- **Goal of the exercise**
Copy each line below that contains "Refactor".

- **Information given**
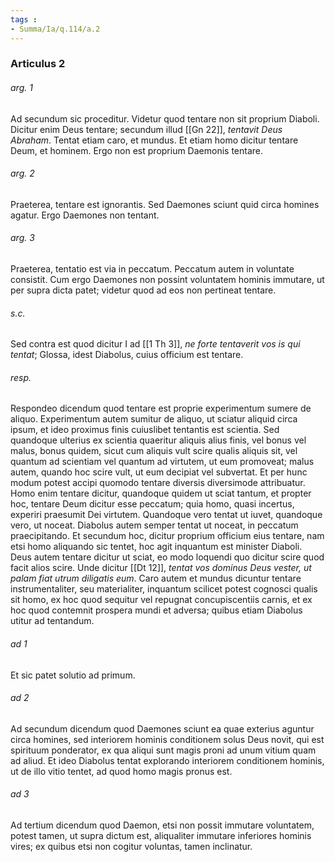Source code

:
 ```yaml
---
tags : 
- Summa/Ia/q.114/a.2
---
```


### Articulus 2

###### arg. 1
Ad secundum sic proceditur. Videtur quod tentare non sit proprium Diaboli. Dicitur enim Deus tentare; secundum illud [[Gn 22]], *tentavit Deus Abraham*. Tentat etiam caro, et mundus. Et etiam homo dicitur tentare Deum, et hominem. Ergo non est proprium Daemonis tentare.

###### arg. 2
Praeterea, tentare est ignorantis. Sed Daemones sciunt quid circa homines agatur. Ergo Daemones non tentant.

###### arg. 3
Praeterea, tentatio est via in peccatum. Peccatum autem in voluntate consistit. Cum ergo Daemones non possint voluntatem hominis immutare, ut per supra dicta patet; videtur quod ad eos non pertineat tentare.

###### s.c.
Sed contra est quod dicitur I ad [[1 Th 3]], *ne forte tentaverit vos is qui tentat*; Glossa, idest Diabolus, cuius officium est tentare.

###### resp.
Respondeo dicendum quod tentare est proprie experimentum sumere de aliquo. Experimentum autem sumitur de aliquo, ut sciatur aliquid circa ipsum, et ideo proximus finis cuiuslibet tentantis est scientia. Sed quandoque ulterius ex scientia quaeritur aliquis alius finis, vel bonus vel malus, bonus quidem, sicut cum aliquis vult scire qualis aliquis sit, vel quantum ad scientiam vel quantum ad virtutem, ut eum promoveat; malus autem, quando hoc scire vult, ut eum decipiat vel subvertat. Et per hunc modum potest accipi quomodo tentare diversis diversimode attribuatur. Homo enim tentare dicitur, quandoque quidem ut sciat tantum, et propter hoc, tentare Deum dicitur esse peccatum; quia homo, quasi incertus, experiri praesumit Dei virtutem. Quandoque vero tentat ut iuvet, quandoque vero, ut noceat. Diabolus autem semper tentat ut noceat, in peccatum praecipitando. Et secundum hoc, dicitur proprium officium eius tentare, nam etsi homo aliquando sic tentet, hoc agit inquantum est minister Diaboli. Deus autem tentare dicitur ut sciat, eo modo loquendi quo dicitur scire quod facit alios scire. Unde dicitur [[Dt 12]], *tentat vos dominus Deus vester, ut palam fiat utrum diligatis eum*. Caro autem et mundus dicuntur tentare instrumentaliter, seu materialiter, inquantum scilicet potest cognosci qualis sit homo, ex hoc quod sequitur vel repugnat concupiscentiis carnis, et ex hoc quod contemnit prospera mundi et adversa; quibus etiam Diabolus utitur ad tentandum.

###### ad 1
Et sic patet solutio ad primum.

###### ad 2
Ad secundum dicendum quod Daemones sciunt ea quae exterius aguntur circa homines, sed interiorem hominis conditionem solus Deus novit, qui est spirituum ponderator, ex qua aliqui sunt magis proni ad unum vitium quam ad aliud. Et ideo Diabolus tentat explorando interiorem conditionem hominis, ut de illo vitio tentet, ad quod homo magis pronus est.

###### ad 3
Ad tertium dicendum quod Daemon, etsi non possit immutare voluntatem, potest tamen, ut supra dictum est, aliqualiter immutare inferiores hominis vires; ex quibus etsi non cogitur voluntas, tamen inclinatur.

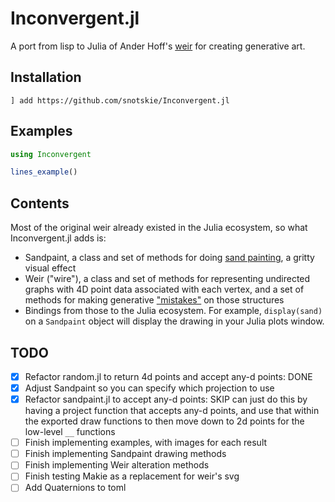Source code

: # Inconvergent.jl

A port from lisp to Julia of Ander Hoff's [weir](https://github.com/inconvergent/weir/tree/master/src) for creating generative art.

## Installation

```
] add https://github.com/snotskie/Inconvergent.jl
```

## Examples

```julia
using Inconvergent

lines_example()
```

## Contents

Most of the original weir already existed in the Julia ecosystem, so what Inconvergent.jl adds is:

- Sandpaint, a class and set of methods for doing [sand painting](https://inconvergent.net/2017/grains-of-sand/), a gritty visual effect
- Weir ("wire"), a class and set of methods for representing undirected graphs with 4D point data associated with each vertex, and a set of methods for making generative ["mistakes"](https://inconvergent.net/2017/a-propensity-for-mistakes/) on those structures
- Bindings from those to the Julia ecosystem. For example, `display(sand)` on a `Sandpaint` object will display the drawing in your Julia plots window.

## TODO

- [x] Refactor random.jl to return 4d points and accept any-d points: DONE
- [x] Adjust Sandpaint so you can specify which projection to use
- [x] Refactor sandpaint.jl to accept any-d points: SKIP can just do this by having a project function that accepts any-d points, and use that within the exported draw functions to then move down to 2d points for the low-level `__` functions
- [ ] Finish implementing examples, with images for each result
- [ ] Finish implementing Sandpaint drawing methods
- [ ] Finish implementing Weir alteration methods
- [ ] Finish testing Makie as a replacement for weir's svg
- [ ] Add Quaternions to toml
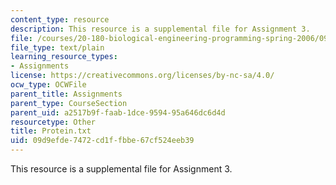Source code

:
 ```yaml
---
content_type: resource
description: This resource is a supplemental file for Assignment 3.
file: /courses/20-180-biological-engineering-programming-spring-2006/09d9efde7472cd1ffbbe67cf524eeb39_Protein.txt
file_type: text/plain
learning_resource_types:
- Assignments
license: https://creativecommons.org/licenses/by-nc-sa/4.0/
ocw_type: OCWFile
parent_title: Assignments
parent_type: CourseSection
parent_uid: a2517b9f-faab-1dce-9594-95a646dc6d4d
resourcetype: Other
title: Protein.txt
uid: 09d9efde-7472-cd1f-fbbe-67cf524eeb39
---
```

This resource is a supplemental file for Assignment 3.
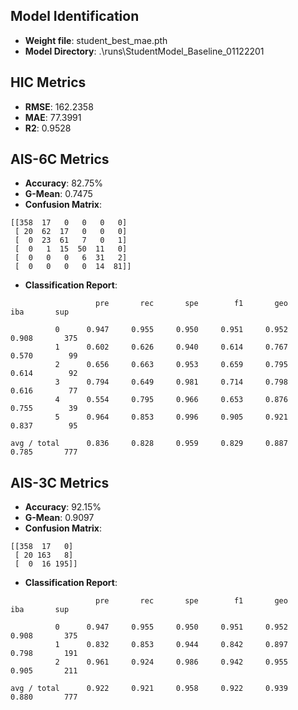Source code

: 
## Model Identification
- **Weight file**: student_best_mae.pth
- **Model Directory**: .\runs\StudentModel_Baseline_01122201

## HIC Metrics
- **RMSE**: 162.2358
- **MAE**: 77.3991
- **R2**: 0.9528

## AIS-6C Metrics
- **Accuracy**: 82.75%
- **G-Mean**: 0.7475
- **Confusion Matrix**:
```
[[358  17   0   0   0   0]
 [ 20  62  17   0   0   0]
 [  0  23  61   7   0   1]
 [  0   1  15  50  11   0]
 [  0   0   0   6  31   2]
 [  0   0   0   0  14  81]]
```
- **Classification Report**:
```
                   pre       rec       spe        f1       geo       iba       sup

          0      0.947     0.955     0.950     0.951     0.952     0.908       375
          1      0.602     0.626     0.940     0.614     0.767     0.570        99
          2      0.656     0.663     0.953     0.659     0.795     0.614        92
          3      0.794     0.649     0.981     0.714     0.798     0.616        77
          4      0.554     0.795     0.966     0.653     0.876     0.755        39
          5      0.964     0.853     0.996     0.905     0.921     0.837        95

avg / total      0.836     0.828     0.959     0.829     0.887     0.785       777

```

## AIS-3C Metrics
- **Accuracy**: 92.15%
- **G-Mean**: 0.9097
- **Confusion Matrix**:
```
[[358  17   0]
 [ 20 163   8]
 [  0  16 195]]
```
- **Classification Report**:
```
                   pre       rec       spe        f1       geo       iba       sup

          0      0.947     0.955     0.950     0.951     0.952     0.908       375
          1      0.832     0.853     0.944     0.842     0.897     0.798       191
          2      0.961     0.924     0.986     0.942     0.955     0.905       211

avg / total      0.922     0.921     0.958     0.922     0.939     0.880       777

```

- **Result of this exercise**
- [x] Refactor random.jl to return 4d points and accept any-d points: DONE
- [x] Refactor sandpaint.jl to accept any-d points: SKIP can just do this by having a project function that accepts any-d points, and use that within the exported draw functions to then move down to 2d points for the low-level `__` functions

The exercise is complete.